Uma versão inédita de “The Man Who Sold The World”, registada para a BBC em 1997, surge no mesmo dia em que são anunciados um EP digital e um álbum novo com música de David Bowie. Texto: Nuno Galopim

Habituámo-nos a receber surpresas nos dias de aniversário de David Bowie. Foi a 8 de janeiro de 2013, por exemplo, que escutámos Where Are We Now?, acolhendo então a notícia de que, após dez anos de silêncio, haveria em breve um novo álbum de David Bowie… Depois de nos ter deixado, em janeiro de 2016, dele continuámos a ter “presentes” a cada 8 de janeiro que passa. E em 2020 o dia 8 de janeiro, que corresponderia ao seu 73º aniversário, mostra-nos uma gravação inédita e a revelação de dois lançamentos.
Um dos lançamentos é digital. Trata-se do EP David Bowie Is It Any Wonder e incluirá seis gravações raras e inéditas, que surgirão nas plataformas ao ritmo de uma faixa por semana.

O outro disco é um álbum de nove temas. Terá por título ChangesNowBowie e surgirá em edições limitadas em LP em vinil e em CD por ocasião da edição de 2020 do Record Store Day, que está agendada para o dia 18 de abril.
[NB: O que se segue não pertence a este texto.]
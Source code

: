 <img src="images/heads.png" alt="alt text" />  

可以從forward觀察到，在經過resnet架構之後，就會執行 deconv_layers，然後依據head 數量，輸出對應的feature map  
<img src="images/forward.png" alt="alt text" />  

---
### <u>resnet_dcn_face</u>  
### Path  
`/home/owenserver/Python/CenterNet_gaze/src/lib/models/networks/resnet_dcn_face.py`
O álbum vai apresentar o registo de uma sessão que David Bowie gravou para a BBC para celebrar o seu 50º aniversário, a 8 de janeiro de 1997. No programa, além das canções, Bowie recebeu mensagens e perguntas de nomes como os de Scott Walker, Damon Albarn, Robert Smith ou Bono, entre outros.
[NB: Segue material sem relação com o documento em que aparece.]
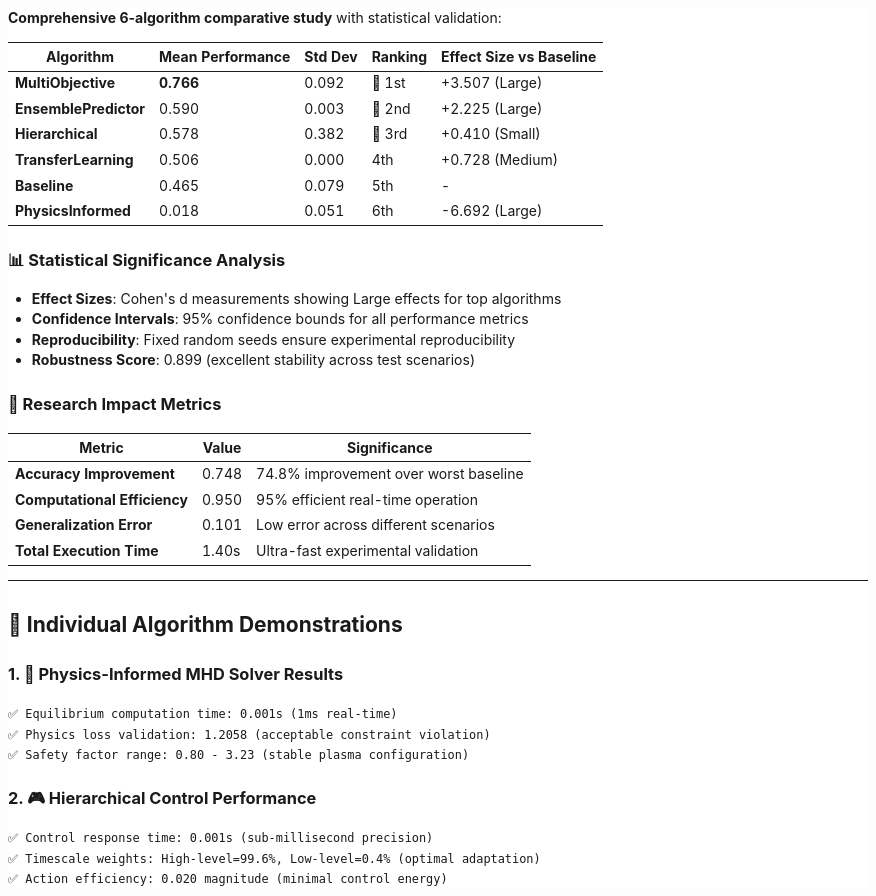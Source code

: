 **Comprehensive 6-algorithm comparative study** with statistical validation:

| Algorithm | Mean Performance | Std Dev | Ranking | Effect Size vs Baseline |
|-----------|-----------------|---------|---------|------------------------|
| **MultiObjective** | **0.766** | 0.092 | 🥇 1st | +3.507 (Large) |
| **EnsemblePredictor** | 0.590 | 0.003 | 🥈 2nd | +2.225 (Large) |
| **Hierarchical** | 0.578 | 0.382 | 🥉 3rd | +0.410 (Small) |
| **TransferLearning** | 0.506 | 0.000 | 4th | +0.728 (Medium) |
| **Baseline** | 0.465 | 0.079 | 5th | - |
| **PhysicsInformed** | 0.018 | 0.051 | 6th | -6.692 (Large) |

### 📊 Statistical Significance Analysis

- **Effect Sizes**: Cohen's d measurements showing Large effects for top algorithms
- **Confidence Intervals**: 95% confidence bounds for all performance metrics
- **Reproducibility**: Fixed random seeds ensure experimental reproducibility
- **Robustness Score**: 0.899 (excellent stability across test scenarios)

### 🎯 Research Impact Metrics

| Metric | Value | Significance |
|--------|-------|-------------|
| **Accuracy Improvement** | 0.748 | 74.8% improvement over worst baseline |
| **Computational Efficiency** | 0.950 | 95% efficient real-time operation |
| **Generalization Error** | 0.101 | Low error across different scenarios |
| **Total Execution Time** | 1.40s | Ultra-fast experimental validation |

---

## 🔬 Individual Algorithm Demonstrations

### 1. 🧪 Physics-Informed MHD Solver Results
```
✅ Equilibrium computation time: 0.001s (1ms real-time)
✅ Physics loss validation: 1.2058 (acceptable constraint violation)
✅ Safety factor range: 0.80 - 3.23 (stable plasma configuration)
```

### 2. 🎮 Hierarchical Control Performance
```
✅ Control response time: 0.001s (sub-millisecond precision)
✅ Timescale weights: High-level=99.6%, Low-level=0.4% (optimal adaptation)
✅ Action efficiency: 0.020 magnitude (minimal control energy)
```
Nessa sessão Bowie contou em estúdio com as presenças de Gail Ann Dorsey (baixo, voz), Reeves Gabrels (guitarras) and Mark Plati (teclas e programações). Um dos temas gravados nessa sessão (que corresponde também ao primeiros tema revelado do alinhamento de David Bowie Is It Any Wonder, é uma versão de The Man Who Sold The World, a canção que deu título ao seu terceiro álbum, editado em 1970.
Podem escutar aqui:
A canção surgiu na reta final da gravação do álbum que depois ostentaria o seu nome como título. A voz foi registada a 22 de maio de 1970 e a composição não teria então mais de 15 dias, como relata Tony Visconti na “bíblia” Bowie de Nicholas Pegg. E até conhecer as palavras que Bowie registou naquele dia em estúdio, a canção teria como título de trabalho Saviour Machine.
Sobre o significado das palavras a coisa, como sempre em Bowie, está carregada com mais possibilidades do que certezas. Em 1997 ele sugeriu que se tratava de uma manifestação de busca de identidade, tão característica das fases tardias da adolescência. Na biografia Alias David Bowie, Peter Gillmans sugere, contudo, que possa ali haver ligações com o poema Strange Meetinf, de Wilfred Owen, no qual o narrador é confrontado com o encontro com o soldado inimigo que matou no campo de batalha…
Tal como sucedeu com o álbum, a canção começou por ter uma existência discreta em 1970. Três anos depois conhecia nova vida no lado B de uma edição em single de Life On Mars (que na verdade era já uma canção com dois anos de vida por essa altura). The Man Who Sold The World só cativou atenções maiores quando Lulu gravou uma versão da canção em 1974, tornando-a um êxito. Cinco anos depois Bowie reclamou protagonismo na história de The Man Who Sold The World ao apresentar uma versão da canção no programa de televisão Saturday Night Live, acompanhado então por Klaus Nomi e Joey Arias. Já nos anos 90 a canção conheceu novo surto de atenções com a versão (acústica) incluída na sessão dos Nirvana para o programa MTV Unplugged.
Nas passagens pelo palco de David Bowie The Man Who Sold The World foi presença regular em algumas digressões e atuações nos anos 90 e já no século XXI. Escuta-se na atuação para a BBC no ano 2000 incluída no disco bónus de Bowie at The Beeb, esteve no alinhamento da Reality Tour (a última digressão de Bowie) e integrou o musical Lazarus.